▸ WHAT THIS TASK INVOLVES:
Beginning with the line that holds "[19]常志朋，程龙生．核F", please retype each line through the end of the listing below, both ends included, and nothing more.

#####

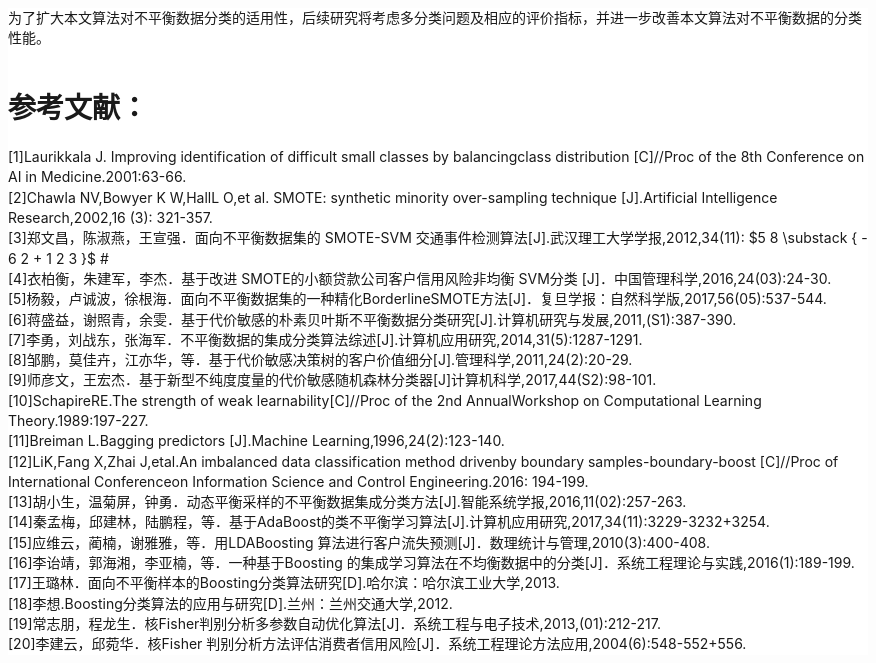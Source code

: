 为了扩大本文算法对不平衡数据分类的适用性，后续研究将考虑多分类问题及相应的评价指标，并进一步改善本文算法对不平衡数据的分类性能。

# 参考文献：

[1]Laurikkala J. Improving identification of difficult small classes by balancingclass distribution [C]//Proc of the 8th Conference on AI in Medicine.2001:63-66.  
[2]Chawla NV,Bowyer K W,HallL O,et al. SMOTE: synthetic minority over-sampling technique [J].Artificial Intelligence Research,2002,16 (3): 321-357.  
[3]郑文昌，陈淑燕，王宣强．面向不平衡数据集的 SMOTE-SVM 交通事件检测算法[J].武汉理工大学学报,2012,34(11): $5 8 \substack { - 6 2 + 1 2 3 }$ #  
[4]衣柏衡，朱建军，李杰．基于改进 SMOTE的小额贷款公司客户信用风险非均衡 SVM分类 [J]．中国管理科学,2016,24(03):24-30.  
[5]杨毅，卢诚波，徐根海．面向不平衡数据集的一种精化BorderlineSMOTE方法[J]．复旦学报：自然科学版,2017,56(05):537-544.  
[6]蒋盛益，谢照青，余雯．基于代价敏感的朴素贝叶斯不平衡数据分类研究[J].计算机研究与发展,2011,(S1):387-390.  
[7]李勇，刘战东，张海军．不平衡数据的集成分类算法综述[J].计算机应用研究,2014,31(5):1287-1291.  
[8]邹鹏，莫佳卉，江亦华，等．基于代价敏感决策树的客户价值细分[J].管理科学,2011,24(2):20-29.  
[9]师彦文，王宏杰．基于新型不纯度度量的代价敏感随机森林分类器[J]计算机科学,2017,44(S2):98-101.  
[10]SchapireRE.The strength of weak learnability[C]//Proc of the 2nd AnnualWorkshop on Computational Learning Theory.1989:197-227.  
[11]Breiman L.Bagging predictors [J].Machine Learning,1996,24(2):123-140.  
[12]LiK,Fang X,Zhai J,etal.An imbalanced data classification method drivenby boundary samples-boundary-boost [C]//Proc of International Conferenceon Information Science and Control Engineering.2016: 194-199.  
[13]胡小生，温菊屏，钟勇．动态平衡采样的不平衡数据集成分类方法[J].智能系统学报,2016,11(02):257-263.  
[14]秦孟梅，邱建林，陆鹏程，等．基于AdaBoost的类不平衡学习算法[J].计算机应用研究,2017,34(11):3229-3232+3254.  
[15]应维云，蔺楠，谢雅雅，等．用LDABoosting 算法进行客户流失预测[J]．数理统计与管理,2010(3):400-408.  
[16]李诒靖，郭海湘，李亚楠，等．一种基于Boosting 的集成学习算法在不均衡数据中的分类[J]．系统工程理论与实践,2016(1):189-199.  
[17]王璐林．面向不平衡样本的Boosting分类算法研究[D].哈尔滨：哈尔滨工业大学,2013.  
[18]李想.Boosting分类算法的应用与研究[D].兰州：兰州交通大学,2012.  
[19]常志朋，程龙生．核Fisher判别分析多参数自动优化算法[J]．系统工程与电子技术,2013,(01):212-217.  
[20]李建云，邱菀华．核Fisher 判别分析方法评估消费者信用风险[J]．系统工程理论方法应用,2004(6):548-552+556.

#####

▸ SOLUTION TO THE EXERCISE:
[19]常志朋，程龙生．核Fisher判别分析多参数自动优化算法[J]．系统工程与电子技术,2013,(01):212-217.  
[20]李建云，邱菀华．核Fisher 判别分析方法评估消费者信用风险[J]．系统工程理论方法应用,2004(6):548-552+556.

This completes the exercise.